═════ Stored data

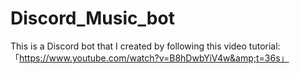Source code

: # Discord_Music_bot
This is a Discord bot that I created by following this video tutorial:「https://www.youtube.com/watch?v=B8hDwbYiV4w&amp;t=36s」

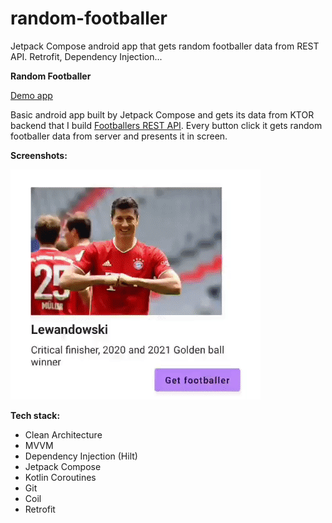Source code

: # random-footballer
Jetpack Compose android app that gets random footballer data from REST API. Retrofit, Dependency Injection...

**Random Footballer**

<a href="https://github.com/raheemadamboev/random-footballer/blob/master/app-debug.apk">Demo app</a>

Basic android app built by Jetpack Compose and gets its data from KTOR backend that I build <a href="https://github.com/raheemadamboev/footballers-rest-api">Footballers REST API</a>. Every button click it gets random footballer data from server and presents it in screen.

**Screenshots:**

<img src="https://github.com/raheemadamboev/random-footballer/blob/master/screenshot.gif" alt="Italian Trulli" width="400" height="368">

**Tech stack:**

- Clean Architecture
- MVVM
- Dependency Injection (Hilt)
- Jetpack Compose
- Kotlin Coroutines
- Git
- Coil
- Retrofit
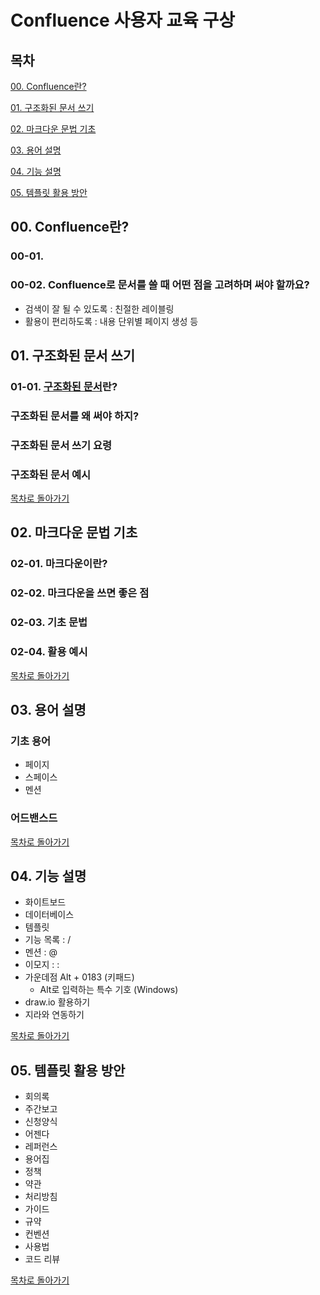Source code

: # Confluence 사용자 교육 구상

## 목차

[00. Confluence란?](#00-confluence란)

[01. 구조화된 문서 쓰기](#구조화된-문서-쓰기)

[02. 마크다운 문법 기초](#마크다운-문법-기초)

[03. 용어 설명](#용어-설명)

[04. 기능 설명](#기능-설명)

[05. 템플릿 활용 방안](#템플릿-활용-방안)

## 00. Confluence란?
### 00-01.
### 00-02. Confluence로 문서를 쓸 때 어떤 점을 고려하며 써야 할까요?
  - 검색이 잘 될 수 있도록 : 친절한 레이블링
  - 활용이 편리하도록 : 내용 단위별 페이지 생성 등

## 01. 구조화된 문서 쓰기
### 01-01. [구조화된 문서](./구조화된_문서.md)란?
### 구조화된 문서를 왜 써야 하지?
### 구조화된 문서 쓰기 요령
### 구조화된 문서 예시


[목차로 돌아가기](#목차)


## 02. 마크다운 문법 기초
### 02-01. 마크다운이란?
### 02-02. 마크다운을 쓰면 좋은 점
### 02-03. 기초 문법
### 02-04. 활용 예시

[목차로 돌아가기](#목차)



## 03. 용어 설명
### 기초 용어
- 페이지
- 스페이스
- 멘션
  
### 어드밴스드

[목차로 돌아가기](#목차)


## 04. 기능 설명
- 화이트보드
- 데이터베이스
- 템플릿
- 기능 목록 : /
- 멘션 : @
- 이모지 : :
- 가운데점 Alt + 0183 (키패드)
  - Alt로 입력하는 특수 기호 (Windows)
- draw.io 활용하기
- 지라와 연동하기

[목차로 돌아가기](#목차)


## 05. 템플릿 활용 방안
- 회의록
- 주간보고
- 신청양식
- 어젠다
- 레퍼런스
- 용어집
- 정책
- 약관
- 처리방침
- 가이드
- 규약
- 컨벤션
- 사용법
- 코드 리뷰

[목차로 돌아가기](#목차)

══════════
═════ Stored data

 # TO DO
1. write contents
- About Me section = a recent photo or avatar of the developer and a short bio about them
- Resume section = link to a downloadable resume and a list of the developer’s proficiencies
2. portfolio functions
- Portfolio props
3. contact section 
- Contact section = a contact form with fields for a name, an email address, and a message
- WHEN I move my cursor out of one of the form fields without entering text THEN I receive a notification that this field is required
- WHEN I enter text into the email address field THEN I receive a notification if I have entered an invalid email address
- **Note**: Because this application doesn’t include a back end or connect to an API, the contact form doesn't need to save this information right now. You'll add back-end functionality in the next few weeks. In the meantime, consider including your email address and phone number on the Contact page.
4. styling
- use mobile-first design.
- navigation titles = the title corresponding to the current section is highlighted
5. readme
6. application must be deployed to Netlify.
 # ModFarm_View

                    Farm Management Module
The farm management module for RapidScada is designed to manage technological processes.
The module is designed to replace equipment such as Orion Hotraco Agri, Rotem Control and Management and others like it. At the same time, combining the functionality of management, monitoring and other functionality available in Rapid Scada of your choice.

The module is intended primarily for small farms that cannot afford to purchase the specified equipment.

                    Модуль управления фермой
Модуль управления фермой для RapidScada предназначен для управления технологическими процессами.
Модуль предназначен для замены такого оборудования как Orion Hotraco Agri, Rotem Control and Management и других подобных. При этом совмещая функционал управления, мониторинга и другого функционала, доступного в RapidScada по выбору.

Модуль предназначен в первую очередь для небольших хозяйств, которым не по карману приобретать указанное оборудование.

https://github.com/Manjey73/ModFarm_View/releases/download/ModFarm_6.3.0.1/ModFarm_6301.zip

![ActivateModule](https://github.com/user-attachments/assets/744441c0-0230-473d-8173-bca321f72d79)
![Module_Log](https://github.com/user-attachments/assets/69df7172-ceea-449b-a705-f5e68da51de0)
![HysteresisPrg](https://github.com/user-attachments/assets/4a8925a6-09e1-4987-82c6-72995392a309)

══════════

Description of the task: If a line of the records includes the string "text", copy it out.

Response area:
- WHEN I move my cursor out of one of the form fields without entering text THEN I receive a notification that this field is required
- WHEN I enter text into the email address field THEN I receive a notification if I have entered an invalid email address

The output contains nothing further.